Work instructions | Transcribe each entry shown below with no difference from the original.

######

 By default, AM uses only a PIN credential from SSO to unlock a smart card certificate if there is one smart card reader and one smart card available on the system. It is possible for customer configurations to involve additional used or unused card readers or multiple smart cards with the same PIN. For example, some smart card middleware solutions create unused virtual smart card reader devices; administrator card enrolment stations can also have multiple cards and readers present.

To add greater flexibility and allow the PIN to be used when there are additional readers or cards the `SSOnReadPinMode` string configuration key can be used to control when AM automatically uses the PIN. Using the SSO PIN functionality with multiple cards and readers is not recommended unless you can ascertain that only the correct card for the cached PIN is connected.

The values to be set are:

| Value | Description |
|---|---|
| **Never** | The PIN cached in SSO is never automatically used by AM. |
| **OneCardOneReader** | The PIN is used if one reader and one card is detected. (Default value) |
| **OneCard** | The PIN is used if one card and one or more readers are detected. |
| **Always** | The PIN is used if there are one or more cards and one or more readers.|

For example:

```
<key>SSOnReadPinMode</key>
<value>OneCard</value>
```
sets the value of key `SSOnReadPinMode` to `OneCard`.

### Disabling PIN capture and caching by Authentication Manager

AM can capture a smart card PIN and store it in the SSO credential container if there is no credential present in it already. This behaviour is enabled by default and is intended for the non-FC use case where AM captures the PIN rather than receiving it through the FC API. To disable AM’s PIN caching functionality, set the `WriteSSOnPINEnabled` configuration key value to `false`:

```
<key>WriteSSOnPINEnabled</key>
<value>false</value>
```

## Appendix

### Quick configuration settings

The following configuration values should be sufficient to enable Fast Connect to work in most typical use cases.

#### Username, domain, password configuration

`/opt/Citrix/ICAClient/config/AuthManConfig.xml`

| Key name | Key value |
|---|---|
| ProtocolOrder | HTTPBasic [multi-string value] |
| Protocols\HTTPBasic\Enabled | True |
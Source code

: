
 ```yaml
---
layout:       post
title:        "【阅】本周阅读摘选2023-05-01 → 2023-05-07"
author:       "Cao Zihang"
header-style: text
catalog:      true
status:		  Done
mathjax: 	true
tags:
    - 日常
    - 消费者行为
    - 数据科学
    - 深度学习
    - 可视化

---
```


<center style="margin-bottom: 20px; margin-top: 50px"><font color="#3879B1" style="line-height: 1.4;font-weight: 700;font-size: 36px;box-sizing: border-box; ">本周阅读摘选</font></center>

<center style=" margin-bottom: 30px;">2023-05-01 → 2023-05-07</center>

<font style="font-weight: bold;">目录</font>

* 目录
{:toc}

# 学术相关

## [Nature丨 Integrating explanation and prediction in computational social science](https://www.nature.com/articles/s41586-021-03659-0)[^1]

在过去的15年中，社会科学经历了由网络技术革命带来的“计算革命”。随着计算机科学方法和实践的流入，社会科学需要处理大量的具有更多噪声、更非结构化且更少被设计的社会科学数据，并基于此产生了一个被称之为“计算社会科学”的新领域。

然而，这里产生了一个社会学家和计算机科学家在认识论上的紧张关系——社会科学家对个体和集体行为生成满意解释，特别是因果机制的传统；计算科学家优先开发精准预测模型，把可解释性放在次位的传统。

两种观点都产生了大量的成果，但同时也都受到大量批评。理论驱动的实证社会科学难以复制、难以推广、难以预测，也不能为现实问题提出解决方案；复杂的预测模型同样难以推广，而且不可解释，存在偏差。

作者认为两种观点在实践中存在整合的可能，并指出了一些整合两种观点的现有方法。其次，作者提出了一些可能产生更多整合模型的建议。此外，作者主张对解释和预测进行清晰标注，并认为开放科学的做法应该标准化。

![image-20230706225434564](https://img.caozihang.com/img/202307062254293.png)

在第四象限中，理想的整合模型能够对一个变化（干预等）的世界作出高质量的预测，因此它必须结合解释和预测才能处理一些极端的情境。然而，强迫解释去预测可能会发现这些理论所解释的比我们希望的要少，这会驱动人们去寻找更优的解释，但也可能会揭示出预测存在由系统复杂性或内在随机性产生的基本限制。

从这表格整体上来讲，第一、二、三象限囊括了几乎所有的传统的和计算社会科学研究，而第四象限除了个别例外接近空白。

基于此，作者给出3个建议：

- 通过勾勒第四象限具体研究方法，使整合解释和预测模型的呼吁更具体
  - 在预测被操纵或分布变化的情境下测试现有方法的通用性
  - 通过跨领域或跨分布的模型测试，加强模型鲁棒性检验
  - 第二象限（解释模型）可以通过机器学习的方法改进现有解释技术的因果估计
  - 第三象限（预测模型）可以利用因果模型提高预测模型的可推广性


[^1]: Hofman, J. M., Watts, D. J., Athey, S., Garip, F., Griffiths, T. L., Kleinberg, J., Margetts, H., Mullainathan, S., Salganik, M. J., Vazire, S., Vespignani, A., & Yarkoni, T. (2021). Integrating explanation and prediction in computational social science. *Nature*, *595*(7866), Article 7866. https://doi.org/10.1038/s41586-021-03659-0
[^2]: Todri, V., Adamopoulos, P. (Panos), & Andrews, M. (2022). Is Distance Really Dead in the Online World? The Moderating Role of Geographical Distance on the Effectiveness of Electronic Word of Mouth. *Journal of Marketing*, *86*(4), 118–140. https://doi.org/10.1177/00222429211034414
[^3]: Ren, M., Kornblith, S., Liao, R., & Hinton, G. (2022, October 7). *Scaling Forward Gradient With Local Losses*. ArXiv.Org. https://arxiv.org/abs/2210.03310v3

######

Your response |
 By default, AM uses only a PIN credential from SSO to unlock a smart card certificate if there is one smart card reader and one smart card available on the system. It is possible for customer configurations to involve additional used or unused card readers or multiple smart cards with the same PIN. For example, some smart card middleware solutions create unused virtual smart card reader devices; administrator card enrolment stations can also have multiple cards and readers present.

To add greater flexibility and allow the PIN to be used when there are additional readers or cards the `SSOnReadPinMode` string configuration key can be used to control when AM automatically uses the PIN. Using the SSO PIN functionality with multiple cards and readers is not recommended unless you can ascertain that only the correct card for the cached PIN is connected.

The values to be set are:

| Value | Description |
|---|---|
| **Never** | The PIN cached in SSO is never automatically used by AM. |
| **OneCardOneReader** | The PIN is used if one reader and one card is detected. (Default value) |
| **OneCard** | The PIN is used if one card and one or more readers are detected. |
| **Always** | The PIN is used if there are one or more cards and one or more readers.|

For example:

```
<key>SSOnReadPinMode</key>
<value>OneCard</value>
```
sets the value of key `SSOnReadPinMode` to `OneCard`.

### Disabling PIN capture and caching by Authentication Manager

AM can capture a smart card PIN and store it in the SSO credential container if there is no credential present in it already. This behaviour is enabled by default and is intended for the non-FC use case where AM captures the PIN rather than receiving it through the FC API. To disable AM’s PIN caching functionality, set the `WriteSSOnPINEnabled` configuration key value to `false`:

```
<key>WriteSSOnPINEnabled</key>
<value>false</value>
```

## Appendix

### Quick configuration settings

The following configuration values should be sufficient to enable Fast Connect to work in most typical use cases.

#### Username, domain, password configuration

`/opt/Citrix/ICAClient/config/AuthManConfig.xml`

| Key name | Key value |
|---|---|
| ProtocolOrder | HTTPBasic [multi-string value] |
| Protocols\HTTPBasic\Enabled | True |
Source code

:
 ```yaml
---
layout:       post
title:        "【阅】本周阅读摘选2023-05-01 → 2023-05-07"
author:       "Cao Zihang"
header-style: text
catalog:      true
status:		  Done
mathjax: 	true
tags:
    - 日常
    - 消费者行为
    - 数据科学
    - 深度学习
    - 可视化

---
```


<center style="margin-bottom: 20px; margin-top: 50px"><font color="#3879B1" style="line-height: 1.4;font-weight: 700;font-size: 36px;box-sizing: border-box; ">本周阅读摘选</font></center>

<center style=" margin-bottom: 30px;">2023-05-01 → 2023-05-07</center>

<font style="font-weight: bold;">目录</font>

* 目录
{:toc}

# 学术相关

## [Nature丨 Integrating explanation and prediction in computational social science](https://www.nature.com/articles/s41586-021-03659-0)[^1]

在过去的15年中，社会科学经历了由网络技术革命带来的“计算革命”。随着计算机科学方法和实践的流入，社会科学需要处理大量的具有更多噪声、更非结构化且更少被设计的社会科学数据，并基于此产生了一个被称之为“计算社会科学”的新领域。

然而，这里产生了一个社会学家和计算机科学家在认识论上的紧张关系——社会科学家对个体和集体行为生成满意解释，特别是因果机制的传统；计算科学家优先开发精准预测模型，把可解释性放在次位的传统。

两种观点都产生了大量的成果，但同时也都受到大量批评。理论驱动的实证社会科学难以复制、难以推广、难以预测，也不能为现实问题提出解决方案；复杂的预测模型同样难以推广，而且不可解释，存在偏差。

作者认为两种观点在实践中存在整合的可能，并指出了一些整合两种观点的现有方法。其次，作者提出了一些可能产生更多整合模型的建议。此外，作者主张对解释和预测进行清晰标注，并认为开放科学的做法应该标准化。

![image-20230706225434564](https://img.caozihang.com/img/202307062254293.png)

在第四象限中，理想的整合模型能够对一个变化（干预等）的世界作出高质量的预测，因此它必须结合解释和预测才能处理一些极端的情境。然而，强迫解释去预测可能会发现这些理论所解释的比我们希望的要少，这会驱动人们去寻找更优的解释，但也可能会揭示出预测存在由系统复杂性或内在随机性产生的基本限制。

从这表格整体上来讲，第一、二、三象限囊括了几乎所有的传统的和计算社会科学研究，而第四象限除了个别例外接近空白。

基于此，作者给出3个建议：

- 通过勾勒第四象限具体研究方法，使整合解释和预测模型的呼吁更具体
  - 在预测被操纵或分布变化的情境下测试现有方法的通用性
  - 通过跨领域或跨分布的模型测试，加强模型鲁棒性检验
  - 第二象限（解释模型）可以通过机器学习的方法改进现有解释技术的因果估计
  - 第三象限（预测模型）可以利用因果模型提高预测模型的可推广性


[^1]: Hofman, J. M., Watts, D. J., Athey, S., Garip, F., Griffiths, T. L., Kleinberg, J., Margetts, H., Mullainathan, S., Salganik, M. J., Vazire, S., Vespignani, A., & Yarkoni, T. (2021). Integrating explanation and prediction in computational social science. *Nature*, *595*(7866), Article 7866. https://doi.org/10.1038/s41586-021-03659-0
[^2]: Todri, V., Adamopoulos, P. (Panos), & Andrews, M. (2022). Is Distance Really Dead in the Online World? The Moderating Role of Geographical Distance on the Effectiveness of Electronic Word of Mouth. *Journal of Marketing*, *86*(4), 118–140. https://doi.org/10.1177/00222429211034414
[^3]: Ren, M., Kornblith, S., Liao, R., & Hinton, G. (2022, October 7). *Scaling Forward Gradient With Local Losses*. ArXiv.Org. https://arxiv.org/abs/2210.03310v3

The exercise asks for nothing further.